The ECMO setup involved femoral vein catheterization, femoral arterial catheterization and superficial femoral artery catheterization [10]. The femoral arterial cannula (16-18 F for adults, Medtronic) was inserted into the common femoral artery and positioned in the distal aorta. A vein cannula (20-24 F for adults, Medtronic) was inserted into the femoral vein and positioned in the inferior vena cava close to the right atrium. A 7 F catheter was inserted into the superficial artery to prevent leg ischaemia [11]. The blood flow of VA-ECMO was controlled at 80-100ml/kg. The activated clotting time was maintained at 160–220s. An intraaortic balloon pump (IABP) was applied for all patients to maintain haemodynamic stability.

The adult-related indications for ECMO weaning were used as a reference in our centre, which included the following [12]: stable haemodynamic conditions ≥ 2–4 h; dosages of vasoactive drugs such as dopamine and dobutamine < 10 µg/kg/min; oxygen saturation of internal jugular vein > 70%; pulse pressure close to normal; LV ejection fraction (LVEF) > 40%; central venous pressure ≤ 12 mmHg.

Mechanical ventilation

A protective mechanical ventilation strategy was implemented during ECMO for all the patients, and standardized nursing work was performed under the guidance of doctors. The protective mechanical ventilation strategy included [13,14,15] selection of the pressure control (PC) mode and limiting the tidal volume to < 4 ml/kg, the respiratory rate to 6 ~ 20 times/min, the inspiratory peak pressure to 20 ~ 25 cmH2O, the positive end expiratory pressure (PEEP) between 10 ~ 15 cmH2O, and the oxygen intake concentration between 30 − 50%, and the setting of respiratory rate refers to the changes of tidal volume and ECMO airflow to match. The pH value and arterial blood carbon dioxide partial pressure measured by arterial blood gas analysis were maintained within the normal range.

Lung ultrasound score

Based on the scheme proposed by Bouhemad et al [16], the patients’ chests were divided into 12 regions. Each hemithorax is systematically divided into six regions, two anterior, two lateral, and two posterior, according to the anatomical landmarks set by the anterior and posterior axillary lines. Each region is divided into half, superior, and inferior. To perform a comprehensive examination, all adjacent intercostal spaces were explored in each region of interest by sliding the probe along the space. For each explored region, the most severe finding was reported in simple checkboxes according to the following rating: normal: 0; well-separated B-lines: 1; coalescent B-lines: 2; and consolidation: 3. The cumulative lung ultrasound (LUS) score corresponds to the sum of each examined region score (minimum score, normal lungs: 0; maximum score, both consolidated lungs: 36). ANT = anterior; INF = inferior; LAT = lateral; POST = posterior; SUP = superior. All procedures were performed by trained sonographers. For a full inspection with a 13 − 6 MHz linear probe (M-Turbo portable colour ultrasound, Sono), all the adjacent intercostal spaces of each region were explored.

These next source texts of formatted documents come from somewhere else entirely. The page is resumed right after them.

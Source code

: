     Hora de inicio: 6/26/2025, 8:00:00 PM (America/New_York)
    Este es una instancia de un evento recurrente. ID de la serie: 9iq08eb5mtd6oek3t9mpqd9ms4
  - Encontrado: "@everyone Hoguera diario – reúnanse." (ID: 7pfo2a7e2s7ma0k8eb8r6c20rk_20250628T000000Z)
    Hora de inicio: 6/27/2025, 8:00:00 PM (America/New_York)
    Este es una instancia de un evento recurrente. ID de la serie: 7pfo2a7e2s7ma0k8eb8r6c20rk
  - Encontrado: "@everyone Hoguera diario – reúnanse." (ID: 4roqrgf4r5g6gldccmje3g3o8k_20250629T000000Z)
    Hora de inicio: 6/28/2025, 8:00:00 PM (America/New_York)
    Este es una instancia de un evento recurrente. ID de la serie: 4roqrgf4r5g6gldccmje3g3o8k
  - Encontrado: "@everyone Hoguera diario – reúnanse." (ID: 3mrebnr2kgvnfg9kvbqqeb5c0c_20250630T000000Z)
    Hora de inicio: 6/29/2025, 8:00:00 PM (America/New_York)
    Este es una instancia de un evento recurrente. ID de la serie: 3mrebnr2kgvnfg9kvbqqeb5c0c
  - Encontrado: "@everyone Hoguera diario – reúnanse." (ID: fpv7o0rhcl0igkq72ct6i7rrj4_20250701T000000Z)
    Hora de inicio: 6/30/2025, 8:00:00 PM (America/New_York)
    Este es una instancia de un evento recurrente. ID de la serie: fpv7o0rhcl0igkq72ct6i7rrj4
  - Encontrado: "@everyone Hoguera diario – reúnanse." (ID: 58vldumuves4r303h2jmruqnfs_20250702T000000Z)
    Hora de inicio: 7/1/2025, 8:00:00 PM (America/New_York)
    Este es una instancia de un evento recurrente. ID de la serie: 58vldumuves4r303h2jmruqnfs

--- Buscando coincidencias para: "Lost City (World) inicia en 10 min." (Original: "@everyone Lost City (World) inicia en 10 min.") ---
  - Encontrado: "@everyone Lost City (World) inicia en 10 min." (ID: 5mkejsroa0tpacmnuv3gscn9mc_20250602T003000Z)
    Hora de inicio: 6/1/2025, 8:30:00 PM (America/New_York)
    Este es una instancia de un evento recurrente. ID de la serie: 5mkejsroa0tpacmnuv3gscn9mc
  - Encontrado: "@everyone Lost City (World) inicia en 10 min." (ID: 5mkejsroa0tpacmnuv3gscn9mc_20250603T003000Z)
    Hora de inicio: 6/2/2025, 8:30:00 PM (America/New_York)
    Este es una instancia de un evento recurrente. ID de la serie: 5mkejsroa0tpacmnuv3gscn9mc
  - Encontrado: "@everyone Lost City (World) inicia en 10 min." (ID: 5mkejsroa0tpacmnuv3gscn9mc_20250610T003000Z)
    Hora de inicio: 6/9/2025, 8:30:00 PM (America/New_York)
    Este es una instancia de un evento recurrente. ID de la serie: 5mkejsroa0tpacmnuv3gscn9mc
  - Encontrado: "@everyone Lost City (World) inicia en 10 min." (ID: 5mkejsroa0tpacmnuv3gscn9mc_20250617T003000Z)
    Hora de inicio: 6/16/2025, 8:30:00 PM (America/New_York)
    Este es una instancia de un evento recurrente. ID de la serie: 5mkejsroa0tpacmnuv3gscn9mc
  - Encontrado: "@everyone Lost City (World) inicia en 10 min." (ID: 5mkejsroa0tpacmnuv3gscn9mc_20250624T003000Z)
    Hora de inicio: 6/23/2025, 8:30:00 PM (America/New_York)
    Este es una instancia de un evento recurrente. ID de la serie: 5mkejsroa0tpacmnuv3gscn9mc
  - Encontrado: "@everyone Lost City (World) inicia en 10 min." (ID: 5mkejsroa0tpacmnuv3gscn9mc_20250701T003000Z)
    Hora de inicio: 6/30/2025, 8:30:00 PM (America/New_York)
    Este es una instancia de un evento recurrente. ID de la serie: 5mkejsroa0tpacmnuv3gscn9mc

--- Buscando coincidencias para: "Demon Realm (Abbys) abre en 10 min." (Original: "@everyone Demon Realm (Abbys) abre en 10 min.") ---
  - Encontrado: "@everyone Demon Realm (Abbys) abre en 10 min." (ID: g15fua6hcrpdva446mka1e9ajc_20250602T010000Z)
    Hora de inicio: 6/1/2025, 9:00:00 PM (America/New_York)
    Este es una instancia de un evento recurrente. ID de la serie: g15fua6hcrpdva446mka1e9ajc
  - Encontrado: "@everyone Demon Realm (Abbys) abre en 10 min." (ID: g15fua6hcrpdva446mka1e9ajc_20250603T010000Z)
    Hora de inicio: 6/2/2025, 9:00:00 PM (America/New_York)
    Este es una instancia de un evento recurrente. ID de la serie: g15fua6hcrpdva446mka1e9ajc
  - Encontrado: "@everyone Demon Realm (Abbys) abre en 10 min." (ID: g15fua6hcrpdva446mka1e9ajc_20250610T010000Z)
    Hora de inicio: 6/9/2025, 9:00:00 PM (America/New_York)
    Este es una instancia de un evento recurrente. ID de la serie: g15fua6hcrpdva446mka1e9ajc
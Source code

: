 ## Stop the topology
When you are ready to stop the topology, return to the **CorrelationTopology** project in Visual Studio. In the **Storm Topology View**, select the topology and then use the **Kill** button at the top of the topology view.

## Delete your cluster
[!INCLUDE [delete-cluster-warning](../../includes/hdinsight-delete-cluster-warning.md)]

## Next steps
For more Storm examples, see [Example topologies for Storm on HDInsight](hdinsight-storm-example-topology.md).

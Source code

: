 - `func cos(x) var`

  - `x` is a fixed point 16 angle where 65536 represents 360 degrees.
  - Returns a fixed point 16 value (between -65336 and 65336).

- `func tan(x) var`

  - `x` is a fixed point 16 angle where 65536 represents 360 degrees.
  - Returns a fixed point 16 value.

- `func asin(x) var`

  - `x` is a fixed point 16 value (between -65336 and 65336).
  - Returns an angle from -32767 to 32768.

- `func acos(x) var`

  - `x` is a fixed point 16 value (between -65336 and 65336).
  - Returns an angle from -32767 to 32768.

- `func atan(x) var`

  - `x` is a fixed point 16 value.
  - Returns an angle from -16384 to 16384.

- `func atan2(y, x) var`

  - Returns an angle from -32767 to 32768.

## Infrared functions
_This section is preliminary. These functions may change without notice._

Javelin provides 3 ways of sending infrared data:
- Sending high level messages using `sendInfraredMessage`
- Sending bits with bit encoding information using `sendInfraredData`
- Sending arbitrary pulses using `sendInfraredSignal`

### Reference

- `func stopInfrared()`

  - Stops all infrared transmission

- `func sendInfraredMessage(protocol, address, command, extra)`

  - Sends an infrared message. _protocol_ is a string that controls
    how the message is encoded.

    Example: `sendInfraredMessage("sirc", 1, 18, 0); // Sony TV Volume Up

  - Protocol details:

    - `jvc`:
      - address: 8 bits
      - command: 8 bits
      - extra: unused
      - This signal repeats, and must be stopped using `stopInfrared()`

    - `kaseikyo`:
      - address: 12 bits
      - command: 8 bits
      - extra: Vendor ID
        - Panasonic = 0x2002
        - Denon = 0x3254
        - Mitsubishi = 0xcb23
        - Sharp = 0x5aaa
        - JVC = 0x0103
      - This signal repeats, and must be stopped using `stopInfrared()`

The lung ultrasound scores of the patients were obtained at different periods, including at the initiation of ECMO, each morning in the following four days and at the termination of ECMO and ventilation as T0, T24, T48, T72, T96, TW and TR. According to the above periods, the corresponding ventilator parameters and the blood gas analysis results of the right upper limb artery blood sample were also recorded, including PaO2/FiO2, PaCO2, and pulmonary dynamic compliance (Cdyn).

Statistical analysis

Statistical analysis was performed with IBM SPSS Statistics 26 (IBM Corp., Armonk, NY). Normal distribution was formally tested with the Shapiro–Wilk test. Continuous data are presented as the mean with standard deviation. ANOVA was used to compare repeated measurement data at different time points, and a T test was used for comparisons between two groups. Categorical data are presented as frequencies and percentages. Categorical variables were compared using the chi-square test. The Pearson method was used to compare the correlation between the LUS score and PaO2/FiO2. ROC curves analysis was used to determine the diagnostic value of the significantly changed variables during ECMO support for the ICU survival status of the patients. A p value < 0.05 was considered statistically significant.